Sincerity is not something to which we should always give full rein.

I think there is a sense in which we should always feel respect for someone as a human being, but this need not carry over into how we regard them as individuals.


Post - Top - Home - Printer Friendly - Translate

Subject: RE: BS: Does Civility = Respect?
From: wysiwyg
Date: 19 Sep 07 - 02:36 PM

... Civility without respect is tolerance maybe ...

Sincere civility, I agree, under trying circumstances, can be admirably tolerant... and sometimes, tolerance precedes greater understanding. Hm.... I think "tolerance" is the older PC word that the more courant term "respect" has been replacing. Respect is, IMO, a higher value than tolerance, BUT the gap between them can take years of intentional effort to span. So I think that the "respect" we might wish as a universal attitude/behavior/mututal expectation is sometimes assumed to be available-now-by-intention when, in fact, it may take years to develop and may require both "sides" to make an effort in good faith. (That old instant-gratification thing in our present societies again!)

Oh crap [she realizes, gomorrahfied, she just wrote "good faith"]-- I'm getting glassy-brained again-- "faith" has those pesky multiple (loaded) meanings as well.....

~Susan


Post - Top - Home - Printer Friendly - Translate

Subject: RE: BS: Does Civility = Respect?
From: Mr Red
Date: 19 Sep 07 - 12:44 PM

No.

I am trying hard and, I think, managing well to be civil to someone in the face of denegration - nothing earth-shattering but how can you respect someone who shouts at you in public with some barbed comment that is a wee bit off the mark.

Well, I would respect them if they said to me - I disagree with what you say. Rather than childish jibes driven by who knows waht hidden agenda.

Civility without respect is tolerance maybe. A good Folkie trait, I submit.


Post - Top - Home - Printer Friendly - Translate

Subject: RE: BS: Does Civility = Respect?
From: McGrath of Harlow
Date: 18 Sep 07 - 08:29 PM

I meant the last bit of the first paragraph.


Post - Top - Home - Printer Friendly - Translate

Subject: RE: BS: Does Civility = Respect?
From: McGrath of Harlow
Date: 18 Sep 07 - 05:55 PM

That last bit was a bit sectarian I thought...


Post - Top - Home - Printer Friendly - Translate

Subject: RE: BS: Does Civility = Respect?
From: wysiwyg
Date: 18 Sep 07 - 02:35 PM

Sometimes it is actual facts that are being misrepresented, tho, Don, not matters of faith. I think that's due to the failure of people to realize that "church" is a much bigger territory with much more diversity than the grandstanding they fall for from the rigid religious right, and a much more generally-positive territory than some folks' raised-Catholic or raised-fundie memories.
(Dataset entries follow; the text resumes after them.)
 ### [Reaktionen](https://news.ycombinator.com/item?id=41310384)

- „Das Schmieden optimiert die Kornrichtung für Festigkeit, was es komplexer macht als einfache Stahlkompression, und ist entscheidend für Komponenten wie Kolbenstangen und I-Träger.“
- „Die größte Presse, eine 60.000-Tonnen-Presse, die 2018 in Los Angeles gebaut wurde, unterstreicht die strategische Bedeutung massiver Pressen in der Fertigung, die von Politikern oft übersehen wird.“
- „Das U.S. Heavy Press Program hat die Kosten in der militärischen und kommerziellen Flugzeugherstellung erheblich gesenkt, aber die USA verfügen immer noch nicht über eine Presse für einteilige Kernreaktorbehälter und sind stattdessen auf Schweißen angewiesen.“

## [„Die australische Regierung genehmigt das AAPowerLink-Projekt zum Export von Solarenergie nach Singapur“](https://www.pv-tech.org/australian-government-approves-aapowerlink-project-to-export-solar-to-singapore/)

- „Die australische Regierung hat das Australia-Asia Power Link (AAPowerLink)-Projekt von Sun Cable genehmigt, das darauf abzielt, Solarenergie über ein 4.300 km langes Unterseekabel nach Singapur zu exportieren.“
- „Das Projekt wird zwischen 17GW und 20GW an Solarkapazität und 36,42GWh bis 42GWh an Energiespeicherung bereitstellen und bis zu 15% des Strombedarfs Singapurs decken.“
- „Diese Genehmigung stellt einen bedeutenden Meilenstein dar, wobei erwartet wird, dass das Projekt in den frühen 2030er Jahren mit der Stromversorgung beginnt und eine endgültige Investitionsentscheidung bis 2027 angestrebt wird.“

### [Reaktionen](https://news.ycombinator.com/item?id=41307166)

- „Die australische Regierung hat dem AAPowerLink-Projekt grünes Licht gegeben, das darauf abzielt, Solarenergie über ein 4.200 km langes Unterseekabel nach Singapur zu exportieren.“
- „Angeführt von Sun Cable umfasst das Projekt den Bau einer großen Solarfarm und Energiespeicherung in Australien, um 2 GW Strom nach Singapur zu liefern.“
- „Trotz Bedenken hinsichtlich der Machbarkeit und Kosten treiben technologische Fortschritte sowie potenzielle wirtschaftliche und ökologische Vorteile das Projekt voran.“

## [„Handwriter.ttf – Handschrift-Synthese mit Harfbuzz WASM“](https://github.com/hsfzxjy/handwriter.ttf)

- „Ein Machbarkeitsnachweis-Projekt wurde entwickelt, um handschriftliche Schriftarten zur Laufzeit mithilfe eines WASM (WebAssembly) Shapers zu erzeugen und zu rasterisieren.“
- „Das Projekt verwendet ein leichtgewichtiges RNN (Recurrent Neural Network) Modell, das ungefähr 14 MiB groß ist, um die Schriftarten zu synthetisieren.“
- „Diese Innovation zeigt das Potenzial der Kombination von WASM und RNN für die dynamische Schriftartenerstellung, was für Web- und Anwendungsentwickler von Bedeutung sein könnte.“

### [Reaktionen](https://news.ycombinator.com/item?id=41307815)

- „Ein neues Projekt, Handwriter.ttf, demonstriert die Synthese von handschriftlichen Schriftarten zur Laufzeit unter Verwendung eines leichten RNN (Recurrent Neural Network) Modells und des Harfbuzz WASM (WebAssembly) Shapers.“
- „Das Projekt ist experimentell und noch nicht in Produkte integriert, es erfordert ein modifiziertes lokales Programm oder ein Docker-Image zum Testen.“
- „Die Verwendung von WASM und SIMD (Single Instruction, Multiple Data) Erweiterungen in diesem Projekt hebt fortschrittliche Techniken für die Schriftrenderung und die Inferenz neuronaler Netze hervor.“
Regardless-- it's no place for rational, respectful discourse though it sure can be "civil."

~Susan


Post - Top - Home - Printer Friendly - Translate

Subject: RE: BS: Does Civility = Respect?
From: John Hardly
Date: 18 Sep 07 - 01:59 PM

au contraire.

I never stop testing my faith. My faith is based upon a set of potentially assailable facts. If those facts were proven wrong to me I would no longer believe as I do. I do not, as you claim, hold to faith in spite of facts.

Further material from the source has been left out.